[[ Supplied information, beginning ]]
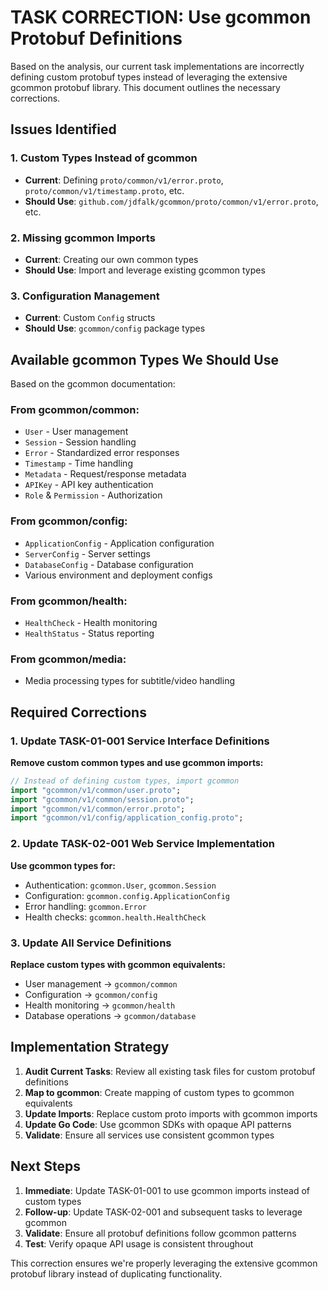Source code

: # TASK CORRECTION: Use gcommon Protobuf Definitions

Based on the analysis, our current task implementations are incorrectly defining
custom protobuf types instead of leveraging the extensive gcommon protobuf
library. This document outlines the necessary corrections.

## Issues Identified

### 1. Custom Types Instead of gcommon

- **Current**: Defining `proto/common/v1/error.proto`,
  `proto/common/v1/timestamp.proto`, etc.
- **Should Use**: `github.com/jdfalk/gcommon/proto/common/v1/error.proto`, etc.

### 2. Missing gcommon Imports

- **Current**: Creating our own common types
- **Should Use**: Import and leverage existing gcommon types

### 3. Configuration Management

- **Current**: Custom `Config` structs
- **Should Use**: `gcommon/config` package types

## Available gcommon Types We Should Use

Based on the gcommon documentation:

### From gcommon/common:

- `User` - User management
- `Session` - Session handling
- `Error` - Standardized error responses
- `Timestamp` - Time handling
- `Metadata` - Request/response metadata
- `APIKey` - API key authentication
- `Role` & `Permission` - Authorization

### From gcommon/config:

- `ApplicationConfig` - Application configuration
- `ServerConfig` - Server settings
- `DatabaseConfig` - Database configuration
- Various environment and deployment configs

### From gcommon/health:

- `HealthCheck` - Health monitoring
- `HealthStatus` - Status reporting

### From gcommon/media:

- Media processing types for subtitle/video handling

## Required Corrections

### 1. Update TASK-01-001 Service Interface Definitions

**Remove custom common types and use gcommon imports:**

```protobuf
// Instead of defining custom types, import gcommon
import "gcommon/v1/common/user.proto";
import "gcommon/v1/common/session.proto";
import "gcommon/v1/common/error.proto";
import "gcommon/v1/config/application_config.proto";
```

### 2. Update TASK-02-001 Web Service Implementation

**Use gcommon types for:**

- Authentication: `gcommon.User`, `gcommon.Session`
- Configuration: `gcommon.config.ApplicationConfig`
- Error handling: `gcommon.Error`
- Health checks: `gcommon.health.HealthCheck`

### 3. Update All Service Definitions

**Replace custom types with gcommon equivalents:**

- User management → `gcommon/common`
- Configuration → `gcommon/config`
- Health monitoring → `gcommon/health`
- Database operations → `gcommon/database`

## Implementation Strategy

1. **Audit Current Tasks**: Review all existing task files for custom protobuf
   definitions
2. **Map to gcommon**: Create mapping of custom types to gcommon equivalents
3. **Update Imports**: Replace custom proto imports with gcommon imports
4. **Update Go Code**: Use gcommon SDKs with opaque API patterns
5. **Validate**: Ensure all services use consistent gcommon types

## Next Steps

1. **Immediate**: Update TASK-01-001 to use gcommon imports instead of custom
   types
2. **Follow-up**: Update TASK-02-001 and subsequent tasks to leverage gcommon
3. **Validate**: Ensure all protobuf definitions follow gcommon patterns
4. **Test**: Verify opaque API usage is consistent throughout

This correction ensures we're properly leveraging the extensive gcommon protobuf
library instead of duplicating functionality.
[[ Supplied information, end ]]
§ **Aim of the exercise**
Give the number of lines in the entries that include the string "Replace", and nothing more.

§ **Exercise result**
2